» Your objective
Scan the entries for lines with the word "varphi", then copy those lines.

» Information
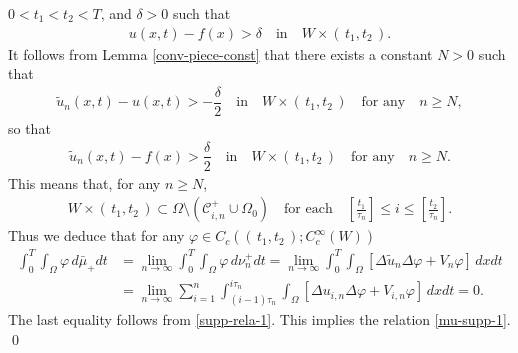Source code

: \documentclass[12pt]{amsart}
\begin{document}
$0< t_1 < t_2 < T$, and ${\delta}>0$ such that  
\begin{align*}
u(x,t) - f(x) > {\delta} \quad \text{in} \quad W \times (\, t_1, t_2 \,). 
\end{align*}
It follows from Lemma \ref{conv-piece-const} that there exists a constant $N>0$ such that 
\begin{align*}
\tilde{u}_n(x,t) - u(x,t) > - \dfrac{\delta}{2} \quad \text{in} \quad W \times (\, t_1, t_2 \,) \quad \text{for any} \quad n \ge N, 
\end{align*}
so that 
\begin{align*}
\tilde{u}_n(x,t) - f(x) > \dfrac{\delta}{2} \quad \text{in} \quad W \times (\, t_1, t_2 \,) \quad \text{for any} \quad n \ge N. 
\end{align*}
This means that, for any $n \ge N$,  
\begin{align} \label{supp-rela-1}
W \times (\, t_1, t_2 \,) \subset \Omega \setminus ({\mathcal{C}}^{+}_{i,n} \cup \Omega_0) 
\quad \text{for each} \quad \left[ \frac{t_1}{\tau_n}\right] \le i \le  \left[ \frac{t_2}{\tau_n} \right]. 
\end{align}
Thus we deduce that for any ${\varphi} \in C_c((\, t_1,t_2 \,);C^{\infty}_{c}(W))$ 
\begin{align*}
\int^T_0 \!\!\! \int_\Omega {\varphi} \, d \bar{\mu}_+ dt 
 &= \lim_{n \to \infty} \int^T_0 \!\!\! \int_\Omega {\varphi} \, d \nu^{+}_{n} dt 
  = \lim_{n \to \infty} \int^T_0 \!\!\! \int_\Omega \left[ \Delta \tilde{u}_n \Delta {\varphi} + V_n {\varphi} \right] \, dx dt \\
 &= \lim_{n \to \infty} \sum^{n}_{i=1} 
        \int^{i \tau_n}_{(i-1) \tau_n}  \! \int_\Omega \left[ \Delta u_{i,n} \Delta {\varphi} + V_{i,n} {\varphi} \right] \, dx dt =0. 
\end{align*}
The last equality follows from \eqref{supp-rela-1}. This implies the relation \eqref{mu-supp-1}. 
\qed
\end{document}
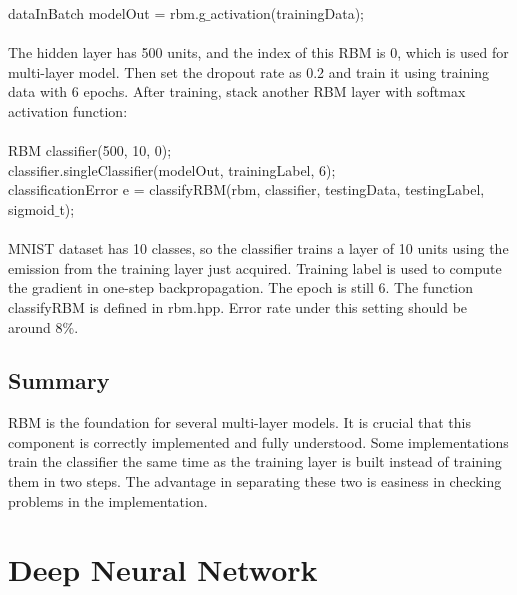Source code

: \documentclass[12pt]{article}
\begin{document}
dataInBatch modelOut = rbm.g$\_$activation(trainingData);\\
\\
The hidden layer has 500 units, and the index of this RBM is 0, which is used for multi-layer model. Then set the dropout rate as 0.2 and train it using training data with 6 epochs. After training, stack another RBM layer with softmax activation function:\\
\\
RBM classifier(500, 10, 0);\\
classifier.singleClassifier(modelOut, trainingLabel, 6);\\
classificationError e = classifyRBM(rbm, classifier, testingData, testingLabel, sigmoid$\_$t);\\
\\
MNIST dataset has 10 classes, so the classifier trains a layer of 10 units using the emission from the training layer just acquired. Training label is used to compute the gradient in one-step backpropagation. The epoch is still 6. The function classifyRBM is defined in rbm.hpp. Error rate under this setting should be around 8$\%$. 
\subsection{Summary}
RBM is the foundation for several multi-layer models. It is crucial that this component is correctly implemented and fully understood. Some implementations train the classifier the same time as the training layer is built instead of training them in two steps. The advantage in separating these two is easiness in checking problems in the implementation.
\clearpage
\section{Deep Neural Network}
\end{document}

» Response below
Thus we deduce that for any ${\varphi} \in C_c((\, t_1,t_2 \,);C^{\infty}_{c}(W))$ 
\int^T_0 \!\!\! \int_\Omega {\varphi} \, d \bar{\mu}_+ dt 
 &= \lim_{n \to \infty} \int^T_0 \!\!\! \int_\Omega {\varphi} \, d \nu^{+}_{n} dt 
  = \lim_{n \to \infty} \int^T_0 \!\!\! \int_\Omega \left[ \Delta \tilde{u}_n \Delta {\varphi} + V_n {\varphi} \right] \, dx dt \\
        \int^{i \tau_n}_{(i-1) \tau_n}  \! \int_\Omega \left[ \Delta u_{i,n} \Delta {\varphi} + V_{i,n} {\varphi} \right] \, dx dt =0. 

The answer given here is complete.